This column is a way for me to explore what I’m doing, what’s working, what’s not working, what I can do better, and I hope it will be of interest to others as well.

Today, I’d like to talk about the importance of pacing.

Pacing is something that’s very hard in any medium, but throw seven people in a room together and try to get a cinematic feel out of things and you’re going to need a lot of practice. The Pathfinder books often refer to that feeling you’re working to capture as “cinematic” and I think that’s the perfect word.

The beginning of a session gives you a little bit of lead time to work with, where players are extra focused and willing to give you the benefit of the doubt to build to a climax. The same is true in a movie. More often than not, the first act in a movie is watching the main characters acclimate to their environment and the problem before them. They’re given the hook and they act from there. Movie viewers (like players) will grant that leeway as long as the information they’re being presented with is going to pay off later.

Then, things need to happen.

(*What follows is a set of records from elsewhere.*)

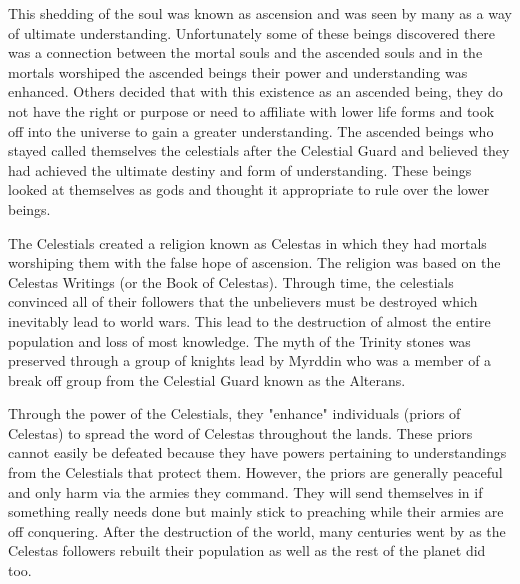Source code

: This shedding of the soul was known as ascension and was seen by many as a way of ultimate understanding. Unfortunately some of these beings discovered there was a connection between the mortal souls and the ascended souls and in the mortals worshiped the ascended beings their power and understanding was enhanced. Others decided that with this existence as an ascended being, they do not have the right or purpose or need to affiliate with lower life forms and took off into the universe to gain a greater understanding. The ascended beings who stayed called themselves the celestials after the Celestial Guard and believed they had achieved the ultimate destiny and form of understanding. These beings looked at themselves as gods and thought it appropriate to rule over the lower beings.

The Celestials created a religion known as Celestas in which they had mortals worshiping them with the false hope of ascension. The religion was based on the Celestas Writings (or the Book of Celestas). Through time, the celestials convinced all of their followers that the unbelievers must be destroyed which inevitably lead to world wars. This lead to the destruction of almost the entire population and loss of most knowledge. The myth of the Trinity stones was preserved through a group of knights lead by Myrddin who was a member of a break off group from the Celestial Guard known as the Alterans. 

Through the power of the Celestials, they "enhance" individuals (priors of Celestas) to spread the word of Celestas throughout the lands. These priors cannot easily be defeated because they have powers pertaining to understandings from the Celestials that protect them. However, the priors are generally peaceful and only harm via the armies they command. They will send themselves in if something really needs done but mainly stick to preaching while their armies are off conquering. After the destruction of the world, many centuries went by as the Celestas followers rebuilt their population as well as the rest of the planet did too.

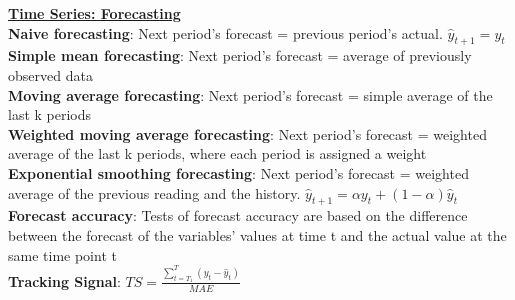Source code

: \documentclass[a4paper,7pt,landscape]{extarticle}
\begin{document}
\begin{multicols}{3}
\begin{boxA}
\underline{\textbf{Time Series: Forecasting}}\\
\textbf{Naive forecasting}: Next period's forecast = previous period's actual. $\hat{y}_{t+1} = y_t$\\
\textbf{Simple mean forecasting}: Next period's forecast = average of previously observed data\\
\textbf{Moving average forecasting}: Next period's forecast = simple average of the last k periods\\
\textbf{Weighted moving average forecasting}: Next period's forecast = weighted average of the last k periods, where each period is assigned a weight\\
\textbf{Exponential smoothing forecasting}: Next period’s forecast = weighted average of the previous reading and the history. $\hat{y}_{t+1} = \alpha y_t + (1-\alpha)\hat{y}_t$\\
\textbf{Forecast accuracy}: Tests of forecast accuracy are based on the difference between the forecast of the variables’ values at time t and the actual value at the same time point t\\
\textbf{Tracking Signal}: $TS = \frac{\sum_{t=T_1}^T (y_t - \hat{y}_t)}{MAE}$
\end{boxA}


\end{multicols}
\end{document}
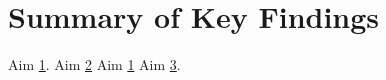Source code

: \documentclass[../Dissertation]{subfiles}
\begin{document}
\section{Summary of Key Findings}\label{abstract_5}
    \lipsum[64] Aim \hyperref[aim:1]{1}.  \lipsum[64] Aim \hyperref[aim:2]{2}
    \lipsum[64] Aim \hyperref[aim:1]{1} \lipsum[64] Aim \hyperref[aim:3]{3}.
\end{document}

That hook needs to pay off. It needs to lead somewhere. And once you’re there, the characters have to make more choices, and those choices have to have consequences. Let them try anything, but their plans shouldn’t always work.

But you don’t always have to start slow. The first game I GMd, I dropped the characters right in the middle of a chase, with them on the run. It kept the intrigue up. Then the middle part was catching up with the story. It works. The best stories always start with those experiencing the story asking questions and trying to catch up, putting the pieces together. You need to keep that in mind.

As you pace a game, the action needs to rise. The encounters need to grow bigger and more needs to be at stake as the game goes on.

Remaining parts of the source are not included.